Todos. Nosotros somos tres: Lluis Llach, un notario de Barcelona, que es muy amigo de Lluis, y yo. Y luego hay 30 ó 40 agricultores. La cooperativa tiene una producción de 110.000 a 120.000 kilos. El año pasado compramos 40.000 y este año compraremos 90.000, y lo que no compramos nosotros, yo lo elaboro también para la cooperativa y lo vendo después.

Ahora todo va bien, pero ha tenido
una historia accidentada

Soy de un pueblecito de Alicante. A los 12 años dejé la escuela para trabajar en el campo. A los 23 años me marché a Suiza de emigrante y trabajé de peluquero en Zurich. A los 28 años hice el bachiller, y luego estudié biología humana en las universidades de Zurich y Ginebra. A los 34 ó 35 años terminé la carrera y me vine a España donde estuve ocho años de profesor en Sant Cugat. Fue entonces, por los años 80, cuando necesité volver otra vez al campo, cuando me dieron la oportunidad de ir de director al colegio de formación profesional de Falset, en el Priorato. En el 84 aparecen René Barbier y Carles Pastrana, y arranca esta generación en el Priorato. Es entonces cuando monto Mas Martinet.

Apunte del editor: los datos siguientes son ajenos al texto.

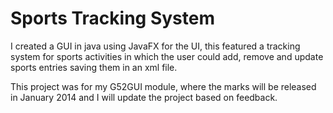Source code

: # Sports Tracking System #
I created a GUI in java using JavaFX for the UI, this featured a tracking system for sports 
activities in which the user could add, remove and update sports entries saving them in an xml file. 

This project was for my G52GUI module, where the marks will be released in January 2014 and 
I will update the project based on feedback.
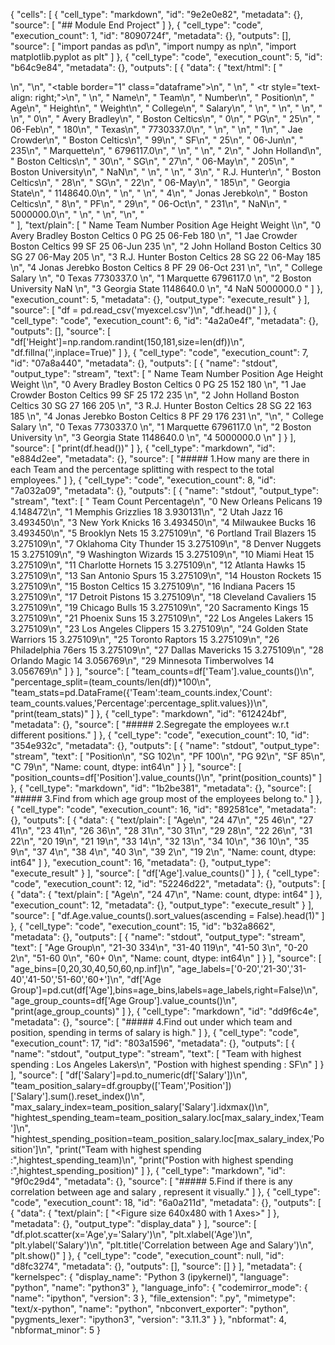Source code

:  {
 "cells": [
  {
   "cell_type": "markdown",
   "id": "9e2e0e82",
   "metadata": {},
   "source": [
    "## Module End Project"
   ]
  },
  {
   "cell_type": "code",
   "execution_count": 1,
   "id": "8090724f",
   "metadata": {},
   "outputs": [],
   "source": [
    "import pandas as pd\n",
    "import numpy as np\n",
    "import matplotlib.pyplot as plt"
   ]
  },
  {
   "cell_type": "code",
   "execution_count": 5,
   "id": "b64c9e84",
   "metadata": {},
   "outputs": [
    {
     "data": {
      "text/html": [
       "<div>\n",
       "<style scoped>\n",
       "    .dataframe tbody tr th:only-of-type {\n",
       "        vertical-align: middle;\n",
       "    }\n",
       "\n",
       "    .dataframe tbody tr th {\n",
       "        vertical-align: top;\n",
       "    }\n",
       "\n",
       "    .dataframe thead th {\n",
       "        text-align: right;\n",
       "    }\n",
       "</style>\n",
       "<table border=\"1\" class=\"dataframe\">\n",
       "  <thead>\n",
       "    <tr style=\"text-align: right;\">\n",
       "      <th></th>\n",
       "      <th>Name</th>\n",
       "      <th>Team</th>\n",
       "      <th>Number</th>\n",
       "      <th>Position</th>\n",
       "      <th>Age</th>\n",
       "      <th>Height</th>\n",
       "      <th>Weight</th>\n",
       "      <th>College</th>\n",
       "      <th>Salary</th>\n",
       "    </tr>\n",
       "  </thead>\n",
       "  <tbody>\n",
       "    <tr>\n",
       "      <th>0</th>\n",
       "      <td>Avery Bradley</td>\n",
       "      <td>Boston Celtics</td>\n",
       "      <td>0</td>\n",
       "      <td>PG</td>\n",
       "      <td>25</td>\n",
       "      <td>06-Feb</td>\n",
       "      <td>180</td>\n",
       "      <td>Texas</td>\n",
       "      <td>7730337.0</td>\n",
       "    </tr>\n",
       "    <tr>\n",
       "      <th>1</th>\n",
       "      <td>Jae Crowder</td>\n",
       "      <td>Boston Celtics</td>\n",
       "      <td>99</td>\n",
       "      <td>SF</td>\n",
       "      <td>25</td>\n",
       "      <td>06-Jun</td>\n",
       "      <td>235</td>\n",
       "      <td>Marquette</td>\n",
       "      <td>6796117.0</td>\n",
       "    </tr>\n",
       "    <tr>\n",
       "      <th>2</th>\n",
       "      <td>John Holland</td>\n",
       "      <td>Boston Celtics</td>\n",
       "      <td>30</td>\n",
       "      <td>SG</td>\n",
       "      <td>27</td>\n",
       "      <td>06-May</td>\n",
       "      <td>205</td>\n",
       "      <td>Boston University</td>\n",
       "      <td>NaN</td>\n",
       "    </tr>\n",
       "    <tr>\n",
       "      <th>3</th>\n",
       "      <td>R.J. Hunter</td>\n",
       "      <td>Boston Celtics</td>\n",
       "      <td>28</td>\n",
       "      <td>SG</td>\n",
       "      <td>22</td>\n",
       "      <td>06-May</td>\n",
       "      <td>185</td>\n",
       "      <td>Georgia State</td>\n",
       "      <td>1148640.0</td>\n",
       "    </tr>\n",
       "    <tr>\n",
       "      <th>4</th>\n",
       "      <td>Jonas Jerebko</td>\n",
       "      <td>Boston Celtics</td>\n",
       "      <td>8</td>\n",
       "      <td>PF</td>\n",
       "      <td>29</td>\n",
       "      <td>06-Oct</td>\n",
       "      <td>231</td>\n",
       "      <td>NaN</td>\n",
       "      <td>5000000.0</td>\n",
       "    </tr>\n",
       "  </tbody>\n",
       "</table>\n",
       "</div>"
      ],
      "text/plain": [
       "            Name            Team  Number Position  Age  Height  Weight  \\\n",
       "0  Avery Bradley  Boston Celtics       0       PG   25  06-Feb     180   \n",
       "1    Jae Crowder  Boston Celtics      99       SF   25  06-Jun     235   \n",
       "2   John Holland  Boston Celtics      30       SG   27  06-May     205   \n",
       "3    R.J. Hunter  Boston Celtics      28       SG   22  06-May     185   \n",
       "4  Jonas Jerebko  Boston Celtics       8       PF   29  06-Oct     231   \n",
       "\n",
       "             College     Salary  \n",
       "0              Texas  7730337.0  \n",
       "1          Marquette  6796117.0  \n",
       "2  Boston University        NaN  \n",
       "3      Georgia State  1148640.0  \n",
       "4                NaN  5000000.0  "
      ]
     },
     "execution_count": 5,
     "metadata": {},
     "output_type": "execute_result"
    }
   ],
   "source": [
    "df = pd.read_csv('myexcel.csv')\n",
    "df.head()"
   ]
  },
  {
   "cell_type": "code",
   "execution_count": 6,
   "id": "4a2a0e4f",
   "metadata": {},
   "outputs": [],
   "source": [
    "df['Height']=np.random.randint(150,181,size=len(df))\n",
    "df.fillna('',inplace=True)"
   ]
  },
  {
   "cell_type": "code",
   "execution_count": 7,
   "id": "07a8a440",
   "metadata": {},
   "outputs": [
    {
     "name": "stdout",
     "output_type": "stream",
     "text": [
      "            Name            Team  Number Position  Age  Height  Weight  \\\n",
      "0  Avery Bradley  Boston Celtics       0       PG   25     152     180   \n",
      "1    Jae Crowder  Boston Celtics      99       SF   25     172     235   \n",
      "2   John Holland  Boston Celtics      30       SG   27     166     205   \n",
      "3    R.J. Hunter  Boston Celtics      28       SG   22     163     185   \n",
      "4  Jonas Jerebko  Boston Celtics       8       PF   29     176     231   \n",
      "\n",
      "             College     Salary  \n",
      "0              Texas  7730337.0  \n",
      "1          Marquette  6796117.0  \n",
      "2  Boston University             \n",
      "3      Georgia State  1148640.0  \n",
      "4                     5000000.0  \n"
     ]
    }
   ],
   "source": [
    "print(df.head())"
   ]
  },
  {
   "cell_type": "markdown",
   "id": "e884d2ee",
   "metadata": {},
   "source": [
    "##### 1.How many are there in each Team and the percentage splitting with respect to the total employees."
   ]
  },
  {
   "cell_type": "code",
   "execution_count": 8,
   "id": "7a032a09",
   "metadata": {},
   "outputs": [
    {
     "name": "stdout",
     "output_type": "stream",
     "text": [
      "                      Team  Count  Percentage\n",
      "0     New Orleans Pelicans     19    4.148472\n",
      "1        Memphis Grizzlies     18    3.930131\n",
      "2                Utah Jazz     16    3.493450\n",
      "3          New York Knicks     16    3.493450\n",
      "4          Milwaukee Bucks     16    3.493450\n",
      "5            Brooklyn Nets     15    3.275109\n",
      "6   Portland Trail Blazers     15    3.275109\n",
      "7    Oklahoma City Thunder     15    3.275109\n",
      "8           Denver Nuggets     15    3.275109\n",
      "9       Washington Wizards     15    3.275109\n",
      "10              Miami Heat     15    3.275109\n",
      "11       Charlotte Hornets     15    3.275109\n",
      "12           Atlanta Hawks     15    3.275109\n",
      "13       San Antonio Spurs     15    3.275109\n",
      "14         Houston Rockets     15    3.275109\n",
      "15          Boston Celtics     15    3.275109\n",
      "16          Indiana Pacers     15    3.275109\n",
      "17         Detroit Pistons     15    3.275109\n",
      "18     Cleveland Cavaliers     15    3.275109\n",
      "19           Chicago Bulls     15    3.275109\n",
      "20        Sacramento Kings     15    3.275109\n",
      "21            Phoenix Suns     15    3.275109\n",
      "22      Los Angeles Lakers     15    3.275109\n",
      "23    Los Angeles Clippers     15    3.275109\n",
      "24   Golden State Warriors     15    3.275109\n",
      "25         Toronto Raptors     15    3.275109\n",
      "26      Philadelphia 76ers     15    3.275109\n",
      "27        Dallas Mavericks     15    3.275109\n",
      "28           Orlando Magic     14    3.056769\n",
      "29  Minnesota Timberwolves     14    3.056769\n"
     ]
    }
   ],
   "source": [
    "team_counts=df['Team'].value_counts()\n",
    "percentage_split=(team_counts/len(df))*100\n",
    "team_stats=pd.DataFrame({'Team':team_counts.index,'Count': team_counts.values,'Percentage':percentage_split.values})\n",
    "print(team_stats)"
   ]
  },
  {
   "cell_type": "markdown",
   "id": "612424bf",
   "metadata": {},
   "source": [
    "##### 2.Segregate the employees w.r.t different positions."
   ]
  },
  {
   "cell_type": "code",
   "execution_count": 10,
   "id": "354e932c",
   "metadata": {},
   "outputs": [
    {
     "name": "stdout",
     "output_type": "stream",
     "text": [
      "Position\n",
      "SG    102\n",
      "PF    100\n",
      "PG     92\n",
      "SF     85\n",
      "C      79\n",
      "Name: count, dtype: int64\n"
     ]
    }
   ],
   "source": [
    "position_counts=df['Position'].value_counts()\n",
    "print(position_counts)"
   ]
  },
  {
   "cell_type": "markdown",
   "id": "1b2be381",
   "metadata": {},
   "source": [
    "##### 3.Find from which age group most of the employees belong to."
   ]
  },
  {
   "cell_type": "code",
   "execution_count": 16,
   "id": "892581ce",
   "metadata": {},
   "outputs": [
    {
     "data": {
      "text/plain": [
       "Age\n",
       "24    47\n",
       "25    46\n",
       "27    41\n",
       "23    41\n",
       "26    36\n",
       "28    31\n",
       "30    31\n",
       "29    28\n",
       "22    26\n",
       "31    22\n",
       "20    19\n",
       "21    19\n",
       "33    14\n",
       "32    13\n",
       "34    10\n",
       "36    10\n",
       "35     9\n",
       "37     4\n",
       "38     4\n",
       "40     3\n",
       "39     2\n",
       "19     2\n",
       "Name: count, dtype: int64"
      ]
     },
     "execution_count": 16,
     "metadata": {},
     "output_type": "execute_result"
    }
   ],
   "source": [
    "df['Age'].value_counts()"
   ]
  },
  {
   "cell_type": "code",
   "execution_count": 12,
   "id": "52246d22",
   "metadata": {},
   "outputs": [
    {
     "data": {
      "text/plain": [
       "Age\n",
       "24    47\n",
       "Name: count, dtype: int64"
      ]
     },
     "execution_count": 12,
     "metadata": {},
     "output_type": "execute_result"
    }
   ],
   "source": [
    "df.Age.value_counts().sort_values(ascending = False).head(1)"
   ]
  },
  {
   "cell_type": "code",
   "execution_count": 15,
   "id": "b32a8662",
   "metadata": {},
   "outputs": [
    {
     "name": "stdout",
     "output_type": "stream",
     "text": [
      "Age Group\n",
      "21-30    334\n",
      "31-40    119\n",
      "41-50      3\n",
      "0-20       2\n",
      "51-60      0\n",
      "60+        0\n",
      "Name: count, dtype: int64\n"
     ]
    }
   ],
   "source": [
    "age_bins=[0,20,30,40,50,60,np.inf]\n",
    "age_labels=['0-20','21-30','31-40','41-50','51-60','60+']\n",
    "df['Age Group']=pd.cut(df['Age'],bins=age_bins,labels=age_labels,right=False)\n",
    "age_group_counts=df['Age Group'].value_counts()\n",
    "print(age_group_counts)"
   ]
  },
  {
   "cell_type": "markdown",
   "id": "dd9f6c4e",
   "metadata": {},
   "source": [
    "##### 4.Find out under which team and position, spending in terms of salary is high."
   ]
  },
  {
   "cell_type": "code",
   "execution_count": 17,
   "id": "803a1596",
   "metadata": {},
   "outputs": [
    {
     "name": "stdout",
     "output_type": "stream",
     "text": [
      "Team with highest spending : Los Angeles Lakers\n",
      "Postion with highest spending : SF\n"
     ]
    }
   ],
   "source": [
    "df['Salary']=pd.to_numeric(df['Salary'])\n",
    "team_position_salary=df.groupby(['Team','Position'])['Salary'].sum().reset_index()\n",
    "max_salary_index=team_position_salary['Salary'].idxmax()\n",
    "hightest_spending_team=team_position_salary.loc[max_salary_index,'Team']\n",
    "hightest_spending_position=team_position_salary.loc[max_salary_index,'Position']\n",
    "print(\"Team with highest spending :\",hightest_spending_team)\n",
    "print(\"Postion with highest spending :\",hightest_spending_position)"
   ]
  },
  {
   "cell_type": "markdown",
   "id": "9f0c29d4",
   "metadata": {},
   "source": [
    "##### 5.Find if there is any correlation between age and salary , represent it visually."
   ]
  },
  {
   "cell_type": "code",
   "execution_count": 18,
   "id": "6a0a211d",
   "metadata": {},
   "outputs": [
    {
     "data": {
      "text/plain": [
       "<Figure size 640x480 with 1 Axes>"
      ]
     },
     "metadata": {},
     "output_type": "display_data"
    }
   ],
   "source": [
    "df.plot.scatter(x='Age',y='Salary')\n",
    "plt.xlabel('Age')\n",
    "plt.ylabel('Salary')\n",
    "plt.title('Correlation between Age and Salary')\n",
    "plt.show()"
   ]
  },
  {
   "cell_type": "code",
   "execution_count": null,
   "id": "d8fc3274",
   "metadata": {},
   "outputs": [],
   "source": []
  }
 ],
 "metadata": {
  "kernelspec": {
   "display_name": "Python 3 (ipykernel)",
   "language": "python",
   "name": "python3"
  },
  "language_info": {
   "codemirror_mode": {
    "name": "ipython",
    "version": 3
   },
   "file_extension": ".py",
   "mimetype": "text/x-python",
   "name": "python",
   "nbconvert_exporter": "python",
   "pygments_lexer": "ipython3",
   "version": "3.11.3"
  }
 },
 "nbformat": 4,
 "nbformat_minor": 5
}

¿Cómo ve la situación en España?

Estamos bajo cero. Aquí se pueden hacer maravillas. Hay materia para hacer vinos muy diversos. Si vas al norte al valle del Mosela, al valle del Rhin, ves que aquella gente está haciendo unos esfuerzos tremendos para elaborar un vino mediocre. Son esfuerzos tecnológicos. Vas a Burdeos, y hay que ver la cantidad de años en que no pueden hacer vino por exceso de agua y falta de sol. Nosotros estamos en una latitud muy buena. Y a 600 u 800 metros la altitud compensa la latitud. Tenemos cielos despejados y más luz que los demás. Con todo esto y con nuestra tradición vinícola, que España sea la que menos dinero gane con el vino es un contrasentido.

Y regar cuando haga falta

En el Priorato quisiera tener el agua a mi disposición para hacer lo que quiera. En el norte, en Francia y Alemania, si pudieran quitar ellos el agua que les sobra, ¿no la quitarían? Si pudieran poner más sol, ¿no lo pondrían? Seguro que sí. A nosotros nos falta el agua. Los payeses del Priorato miran al cielo y dicen: qué bien vendría una tronada. Bueno pues yo no digo nada, voy y abro el grifo.